## Work task
The entries are given below. Output each one unchanged.

Data shown Start Marker

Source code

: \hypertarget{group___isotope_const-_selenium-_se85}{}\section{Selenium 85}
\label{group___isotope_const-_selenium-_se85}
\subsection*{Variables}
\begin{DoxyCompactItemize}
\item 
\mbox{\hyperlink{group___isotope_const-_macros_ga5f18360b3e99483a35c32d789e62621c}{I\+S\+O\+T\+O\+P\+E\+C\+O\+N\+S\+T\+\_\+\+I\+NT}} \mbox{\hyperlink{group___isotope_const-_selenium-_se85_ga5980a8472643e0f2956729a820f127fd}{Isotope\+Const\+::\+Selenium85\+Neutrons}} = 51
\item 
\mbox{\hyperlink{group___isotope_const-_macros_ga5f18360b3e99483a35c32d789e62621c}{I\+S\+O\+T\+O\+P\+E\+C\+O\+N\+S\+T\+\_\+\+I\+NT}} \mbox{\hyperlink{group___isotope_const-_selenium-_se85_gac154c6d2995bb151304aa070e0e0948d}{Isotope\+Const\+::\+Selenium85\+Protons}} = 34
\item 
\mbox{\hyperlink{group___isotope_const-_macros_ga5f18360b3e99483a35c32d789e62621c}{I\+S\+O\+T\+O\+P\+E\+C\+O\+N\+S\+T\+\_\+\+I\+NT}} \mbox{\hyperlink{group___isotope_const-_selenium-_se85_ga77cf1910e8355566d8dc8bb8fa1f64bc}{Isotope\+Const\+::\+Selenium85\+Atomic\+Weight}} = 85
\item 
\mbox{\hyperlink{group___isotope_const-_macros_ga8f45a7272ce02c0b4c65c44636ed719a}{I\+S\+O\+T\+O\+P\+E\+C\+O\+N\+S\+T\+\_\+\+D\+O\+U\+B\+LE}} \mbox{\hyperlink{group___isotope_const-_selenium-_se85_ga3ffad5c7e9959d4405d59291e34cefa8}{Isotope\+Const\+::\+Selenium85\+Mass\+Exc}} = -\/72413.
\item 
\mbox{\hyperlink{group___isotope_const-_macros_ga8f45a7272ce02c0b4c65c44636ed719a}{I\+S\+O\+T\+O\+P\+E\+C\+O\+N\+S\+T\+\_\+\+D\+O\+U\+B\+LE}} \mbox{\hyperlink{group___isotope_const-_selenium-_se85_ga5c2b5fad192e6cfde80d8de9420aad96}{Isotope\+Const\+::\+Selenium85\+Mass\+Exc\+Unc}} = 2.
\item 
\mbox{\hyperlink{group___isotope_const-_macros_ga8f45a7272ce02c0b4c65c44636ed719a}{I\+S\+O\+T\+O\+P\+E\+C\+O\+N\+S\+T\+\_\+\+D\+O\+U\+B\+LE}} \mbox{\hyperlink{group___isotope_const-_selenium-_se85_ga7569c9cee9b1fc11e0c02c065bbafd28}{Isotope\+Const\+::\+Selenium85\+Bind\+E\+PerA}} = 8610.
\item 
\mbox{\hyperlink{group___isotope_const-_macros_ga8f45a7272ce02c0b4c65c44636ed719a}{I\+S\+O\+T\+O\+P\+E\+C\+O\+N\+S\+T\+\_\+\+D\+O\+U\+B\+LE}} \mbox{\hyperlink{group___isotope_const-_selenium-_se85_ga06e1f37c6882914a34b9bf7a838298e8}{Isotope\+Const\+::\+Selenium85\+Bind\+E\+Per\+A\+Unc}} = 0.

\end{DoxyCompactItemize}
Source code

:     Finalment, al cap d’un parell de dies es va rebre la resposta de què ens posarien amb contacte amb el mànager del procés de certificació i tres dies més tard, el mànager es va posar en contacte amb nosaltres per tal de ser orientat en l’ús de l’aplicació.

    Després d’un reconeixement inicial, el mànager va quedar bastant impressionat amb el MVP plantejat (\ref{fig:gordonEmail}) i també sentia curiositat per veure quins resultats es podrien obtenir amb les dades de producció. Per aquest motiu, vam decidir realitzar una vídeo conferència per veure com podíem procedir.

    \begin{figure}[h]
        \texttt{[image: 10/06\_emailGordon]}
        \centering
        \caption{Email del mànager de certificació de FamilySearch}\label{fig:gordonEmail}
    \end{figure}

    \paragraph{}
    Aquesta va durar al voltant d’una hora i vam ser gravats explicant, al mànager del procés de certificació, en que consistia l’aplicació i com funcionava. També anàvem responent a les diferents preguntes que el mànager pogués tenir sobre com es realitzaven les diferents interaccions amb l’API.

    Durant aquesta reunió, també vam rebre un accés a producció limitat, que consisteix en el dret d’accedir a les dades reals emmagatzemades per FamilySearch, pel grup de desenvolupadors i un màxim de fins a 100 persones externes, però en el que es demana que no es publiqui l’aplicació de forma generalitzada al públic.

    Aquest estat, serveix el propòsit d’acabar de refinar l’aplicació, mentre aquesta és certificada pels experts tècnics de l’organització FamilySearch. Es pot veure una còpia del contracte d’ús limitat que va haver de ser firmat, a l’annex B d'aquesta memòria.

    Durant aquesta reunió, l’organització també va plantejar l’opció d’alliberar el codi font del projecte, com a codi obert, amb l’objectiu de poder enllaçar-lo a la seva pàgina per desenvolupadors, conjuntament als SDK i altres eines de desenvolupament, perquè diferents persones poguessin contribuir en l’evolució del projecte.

Data shown End Marker

## Result for this exercise
Source code

: \hypertarget{group___isotope_const-_selenium-_se85}{}\section{Selenium 85}
\label{group___isotope_const-_selenium-_se85}
\subsection*{Variables}
\begin{DoxyCompactItemize}
\item 
\mbox{\hyperlink{group___isotope_const-_macros_ga5f18360b3e99483a35c32d789e62621c}{I\+S\+O\+T\+O\+P\+E\+C\+O\+N\+S\+T\+\_\+\+I\+NT}} \mbox{\hyperlink{group___isotope_const-_selenium-_se85_ga5980a8472643e0f2956729a820f127fd}{Isotope\+Const\+::\+Selenium85\+Neutrons}} = 51
\item 
\mbox{\hyperlink{group___isotope_const-_macros_ga5f18360b3e99483a35c32d789e62621c}{I\+S\+O\+T\+O\+P\+E\+C\+O\+N\+S\+T\+\_\+\+I\+NT}} \mbox{\hyperlink{group___isotope_const-_selenium-_se85_gac154c6d2995bb151304aa070e0e0948d}{Isotope\+Const\+::\+Selenium85\+Protons}} = 34
\item 
\mbox{\hyperlink{group___isotope_const-_macros_ga5f18360b3e99483a35c32d789e62621c}{I\+S\+O\+T\+O\+P\+E\+C\+O\+N\+S\+T\+\_\+\+I\+NT}} \mbox{\hyperlink{group___isotope_const-_selenium-_se85_ga77cf1910e8355566d8dc8bb8fa1f64bc}{Isotope\+Const\+::\+Selenium85\+Atomic\+Weight}} = 85
\item 
\mbox{\hyperlink{group___isotope_const-_macros_ga8f45a7272ce02c0b4c65c44636ed719a}{I\+S\+O\+T\+O\+P\+E\+C\+O\+N\+S\+T\+\_\+\+D\+O\+U\+B\+LE}} \mbox{\hyperlink{group___isotope_const-_selenium-_se85_ga3ffad5c7e9959d4405d59291e34cefa8}{Isotope\+Const\+::\+Selenium85\+Mass\+Exc}} = -\/72413.
\item 
\mbox{\hyperlink{group___isotope_const-_macros_ga8f45a7272ce02c0b4c65c44636ed719a}{I\+S\+O\+T\+O\+P\+E\+C\+O\+N\+S\+T\+\_\+\+D\+O\+U\+B\+LE}} \mbox{\hyperlink{group___isotope_const-_selenium-_se85_ga5c2b5fad192e6cfde80d8de9420aad96}{Isotope\+Const\+::\+Selenium85\+Mass\+Exc\+Unc}} = 2.
\item 
\mbox{\hyperlink{group___isotope_const-_macros_ga8f45a7272ce02c0b4c65c44636ed719a}{I\+S\+O\+T\+O\+P\+E\+C\+O\+N\+S\+T\+\_\+\+D\+O\+U\+B\+LE}} \mbox{\hyperlink{group___isotope_const-_selenium-_se85_ga7569c9cee9b1fc11e0c02c065bbafd28}{Isotope\+Const\+::\+Selenium85\+Bind\+E\+PerA}} = 8610.
\item 
\mbox{\hyperlink{group___isotope_const-_macros_ga8f45a7272ce02c0b4c65c44636ed719a}{I\+S\+O\+T\+O\+P\+E\+C\+O\+N\+S\+T\+\_\+\+D\+O\+U\+B\+LE}} \mbox{\hyperlink{group___isotope_const-_selenium-_se85_ga06e1f37c6882914a34b9bf7a838298e8}{Isotope\+Const\+::\+Selenium85\+Bind\+E\+Per\+A\+Unc}} = 0.

\end{DoxyCompactItemize}
Source code

:     Finalment, al cap d’un parell de dies es va rebre la resposta de què ens posarien amb contacte amb el mànager del procés de certificació i tres dies més tard, el mànager es va posar en contacte amb nosaltres per tal de ser orientat en l’ús de l’aplicació.

    Després d’un reconeixement inicial, el mànager va quedar bastant impressionat amb el MVP plantejat (\ref{fig:gordonEmail}) i també sentia curiositat per veure quins resultats es podrien obtenir amb les dades de producció. Per aquest motiu, vam decidir realitzar una vídeo conferència per veure com podíem procedir.

    \begin{figure}[h]
        \texttt{[image: 10/06\_emailGordon]}
        \centering
        \caption{Email del mànager de certificació de FamilySearch}\label{fig:gordonEmail}
    \end{figure}

    \paragraph{}
    Aquesta va durar al voltant d’una hora i vam ser gravats explicant, al mànager del procés de certificació, en que consistia l’aplicació i com funcionava. També anàvem responent a les diferents preguntes que el mànager pogués tenir sobre com es realitzaven les diferents interaccions amb l’API.

    Durant aquesta reunió, també vam rebre un accés a producció limitat, que consisteix en el dret d’accedir a les dades reals emmagatzemades per FamilySearch, pel grup de desenvolupadors i un màxim de fins a 100 persones externes, però en el que es demana que no es publiqui l’aplicació de forma generalitzada al públic.

    Aquest estat, serveix el propòsit d’acabar de refinar l’aplicació, mentre aquesta és certificada pels experts tècnics de l’organització FamilySearch. Es pot veure una còpia del contracte d’ús limitat que va haver de ser firmat, a l’annex B d'aquesta memòria.

    Durant aquesta reunió, l’organització també va plantejar l’opció d’alliberar el codi font del projecte, com a codi obert, amb l’objectiu de poder enllaçar-lo a la seva pàgina per desenvolupadors, conjuntament als SDK i altres eines de desenvolupament, perquè diferents persones poguessin contribuir en l’evolució del projecte.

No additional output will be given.